Martial Toniotti. Quelle est la suite pour l’Europe ?

Joseph Stiglitz. L’économie européenne inquiète beaucoup. Sa croissance est anémique, et il y a bon nombre de pays qui sont au bord de la stagnation, voire pire. Il y a je pense plusieurs choses à faire. Premièrement, un stimulus important pour l’Europe pourrait venir de l’arrêt de sa dépendance aux États-Unis et à leur infrastructure, en augmentant les dépenses publiques dans la technologie et l’innovation. Cela serait très utile sur le plan macroéconomique et à long terme.

Un impôt de 2 % sur les grosses fortunes est très modeste et conservateur. Les travailleurs paient des impôts plus élevés sur leurs salaires.

Un autre élément que je considère comme important est que l’Europe doit repenser ses lignes directrices néolibérales. Depuis le traité de Maastricht, les gouvernements européens doivent respecter certaines règles budgétaires. La règle des 3 % de déficit est un exemple. Un autre exemple est La règle de la limite de dette de 60 % du PIB au-delà duquel les États européens doivent prendre des mesures. Ces critères appartiennent au passé et sont d’ailleurs sortis de nulle part.  Ils n’ont d’ailleurs jamais été ancrés dans la théorie économique ou dans des preuves empiriques qui montreraient leur efficacité. Ces critères reposent sur l’hypothèse selon laquelle des dépenses publiques excessives de la part d’un pays quelconque entraîneraient une inflation importante à l’échelle européenne, imposant ainsi des coûts aux autres, une hypothèse qui ne repose sur pratiquement aucun fondement. Dans le même temps, l’UE a ignoré l’externalité bien plus importante liée au fait que certains pays tentent d’inciter les entreprises à délocaliser en leur offrant des conditions fiscales favorables. Ces critères ne tiennent en aucun cas compte du fait que l’argent soit ou non consacré à des investissements visant à améliorer la productivité. Mettre une fin à ces critères budgétaires, ou au moins les redéfinir d’une manière plus sensée, serait une étape importante dans la bonne direction.

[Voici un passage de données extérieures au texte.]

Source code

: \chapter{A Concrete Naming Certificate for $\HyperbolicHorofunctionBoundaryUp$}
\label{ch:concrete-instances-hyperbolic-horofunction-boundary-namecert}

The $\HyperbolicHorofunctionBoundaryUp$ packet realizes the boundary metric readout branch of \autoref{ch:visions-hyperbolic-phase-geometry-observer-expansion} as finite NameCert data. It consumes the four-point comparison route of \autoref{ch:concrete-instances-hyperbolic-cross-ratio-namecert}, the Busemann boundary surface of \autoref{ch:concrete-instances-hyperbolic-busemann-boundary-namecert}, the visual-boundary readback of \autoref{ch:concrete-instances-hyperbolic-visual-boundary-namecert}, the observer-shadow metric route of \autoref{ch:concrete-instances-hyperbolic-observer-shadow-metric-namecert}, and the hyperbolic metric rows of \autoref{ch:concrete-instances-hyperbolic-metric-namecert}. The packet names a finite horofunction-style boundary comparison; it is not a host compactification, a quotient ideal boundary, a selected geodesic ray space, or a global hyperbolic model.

Martial Toniotti. Quels problèmes cela pose-t-il ?

Joseph Stiglitz. Regardez un peu les vingts dernières années en Europe… Depuis la crise de l’Euro en 2010-2011, la croissance de l’Union Européenne est basse. Les inégalités augmentent, les riches s’enrichissent, les pauvres s’appauvrissent. Toute l’austérité causée par ces critères ainsi que par les institutions de la zone Euro sont une des causes à l’origine de ce phénomène. Il n’y a pas, contrairement à ce qu’on croyait jadis, une convergence au sein de l’union européenne, mais au contraire, on voit des divergences entre les pays. Ce n’est pas tenable sur le long terme. L’Europe, pour s’en sortir, doit réformer ces institutions de manière démocratique et sortir du fondamentalisme de marché.

Martial Toniotti. Mais comment financer cette sortie de l’austérité budgétaire ?

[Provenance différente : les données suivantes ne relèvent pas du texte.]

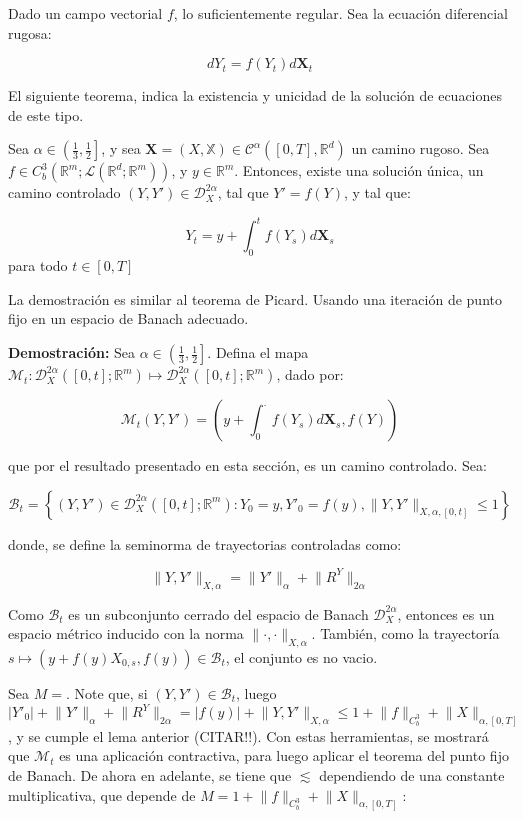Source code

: Dado un campo vectorial $f$, lo suficientemente regular. Sea la ecuación diferencial rugosa:

\[
	dY_t = f(Y_t) d\mathbf{X}_t
\]

El siguiente teorema, indica la existencia y unicidad de la solución de ecuaciones de este tipo.

\begin{theorem}
	Sea $\alpha \in \left( \frac{1}{3}, \frac{1}{2} \right]$, y sea $\mathbf{X} = (X, \mathbb{X}) \in \mathscr{C}^{\alpha} ([0,T], \mathbb{R}^d)$ un camino rugoso. Sea $f \in C^3_b ( \mathbb{R}^m; \mathscr{L}( \mathbb{R}^d; \mathbb{R}^m ) )$, y $y \in \mathbb{R}^m$. Entonces, existe una solución única, un camino controlado $(Y, Y') \in \mathscr{D}^{2 \alpha}_X$, tal que $Y' = f(Y)$, y tal que:

	\[
		Y_t = y + \int_0^t f(Y_s) d\mathbf{X}_s	
	\]
	para todo $t \in [0,T]$

\end{theorem}


La demostración es similar al teorema de Picard. Usando una iteración de punto fijo en un espacio de Banach adecuado.

\textbf{Demostración:} Sea $\alpha \in \left( \frac{1}{3}, \frac{1}{2} \right]$. Defina el mapa $\mathcal{M}_t : \mathscr{D}^{2\alpha}_X ([0,t]; \mathbb{R}^m) \mapsto \mathscr{D}^{2\alpha}_X ([0,t]; \mathbb{R}^m)$, dado por:

\[
	\mathcal{M}_t (Y, Y') = \left( y + \int_0^{\cdot} f( Y_s ) d\mathbf{X}_s, f(Y)  \right)
\]


que por el resultado presentado en esta sección, es un camino controlado. Sea:

\[
	\mathcal{B}_t = \left\{  (Y, Y') \in \mathscr{D}^{2\alpha}_X ([0,t]; \mathbb{R}^m) : Y_0 = y, Y'_0 = f(y), \lVert Y, Y' \rVert_{ X, \alpha, [0,t] } \leq 1 \right\}
\]

donde, se define la seminorma de trayectorias controladas como:

\[
	\lVert Y, Y' \rVert_{X, \alpha} = \lVert  Y' \rVert_{\alpha} + \lVert R^Y \rVert_{2\alpha}
\]

Como $\mathcal{B}_t$ es un subconjunto cerrado del espacio de Banach $\mathscr{D}^{2\alpha}_X$, entonces es un espacio métrico inducido con la norma $\lVert \cdot, \cdot \rVert_{X, \alpha}$. También, como la trayectoría $s \mapsto (y + f(y)X_{0,s}, f(y)) \in \mathcal{B}_t$, el conjunto es no vacio.

Sea $M = $. Note que, si $(Y, Y') \in \mathscr{B}_t$, luego $\lvert Y'_0 \rvert + \lVert Y' \rVert_{\alpha} + \lVert R^Y \rVert_{2 \alpha} = \lvert f(y) \rvert + \lVert Y, Y' \rVert_{X, \alpha} \leq 1 + \lVert f \rVert_{C^3_b} + \lVert X \rVert_{ \alpha, [0,T] } $, y se cumple el lema anterior (CITAR!!). Con estas herramientas, se mostrará que $\mathcal{M}_t$ es una aplicación contractiva, para luego aplicar el teorema del punto fijo de Banach. De ahora en adelante, se tiene que $\lesssim$ dependiendo de una constante multiplicativa, que depende de $M = 1 + \lVert f \rVert_{C^3_b} + \lVert X \rVert_{ \alpha, [0,T] }$:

Joseph Stiglitz. Un impôt sur la fortune de 2 %, tel que proposé par Gabriel Zucman pour les personnes ultra-fortunées possédant plus de 100 millions de dollars, serait utile. L’UE devrait mettre ça en place.

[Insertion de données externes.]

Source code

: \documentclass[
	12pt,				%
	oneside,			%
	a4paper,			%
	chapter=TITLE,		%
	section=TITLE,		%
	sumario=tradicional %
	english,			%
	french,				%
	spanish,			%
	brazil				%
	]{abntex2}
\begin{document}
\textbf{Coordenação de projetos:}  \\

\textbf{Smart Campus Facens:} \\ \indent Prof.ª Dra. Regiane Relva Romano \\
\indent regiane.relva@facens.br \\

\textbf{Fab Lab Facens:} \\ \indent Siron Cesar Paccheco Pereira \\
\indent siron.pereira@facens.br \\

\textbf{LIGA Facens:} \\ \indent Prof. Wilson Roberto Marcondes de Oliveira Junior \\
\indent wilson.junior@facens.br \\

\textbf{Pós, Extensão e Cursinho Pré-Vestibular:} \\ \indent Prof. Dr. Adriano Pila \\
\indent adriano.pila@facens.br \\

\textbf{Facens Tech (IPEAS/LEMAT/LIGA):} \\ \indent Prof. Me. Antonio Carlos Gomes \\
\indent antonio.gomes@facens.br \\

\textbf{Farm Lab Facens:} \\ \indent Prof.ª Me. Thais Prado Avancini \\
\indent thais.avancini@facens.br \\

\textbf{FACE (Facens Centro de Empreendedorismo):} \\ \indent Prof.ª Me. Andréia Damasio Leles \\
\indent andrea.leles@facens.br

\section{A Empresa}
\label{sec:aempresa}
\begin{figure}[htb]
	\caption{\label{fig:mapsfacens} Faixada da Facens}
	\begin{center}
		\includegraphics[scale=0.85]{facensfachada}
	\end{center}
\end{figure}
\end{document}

Et laissez-moi souligner que la taxe Zucman, comme on l’appelle, est un impôt minimum sur la fortune. C’est un impôt très modeste et conservateur. Il témoigne de l’ampleur de l’évitement et de l’évasion fiscale pratiquée par les plus riches du monde. Un taux de 2 % sur la fortune en guise de minimum signifie que si votre patrimoine augmente modestement de 6 % par an, cela correspond à un impôt sur le revenu du capital de 33 %. Ce n’est pas très élevé. Les personnes qui travaillent en Europe paient des impôts plus élevés sur leurs salaires. Si vous avez du capital, vous devriez payer un minimum d’impôt sur le revenu de ce capital afin d’alléger la charge sur les travailleurs. Je pense qu’il constitue une source importante de recettes, mais aussi un moyen de renforcer la solidarité sociale. Quand les gens voient les très riches s’évader fiscalement, et que ceux qui peinent à survivre paient des taux d’imposition plus élevés, cela mine la cohésion sociale.

Une autre catégorie de mesure qu’il faudrait mettre en place sont des taxes sur les profits, les transactions financières au niveau européen.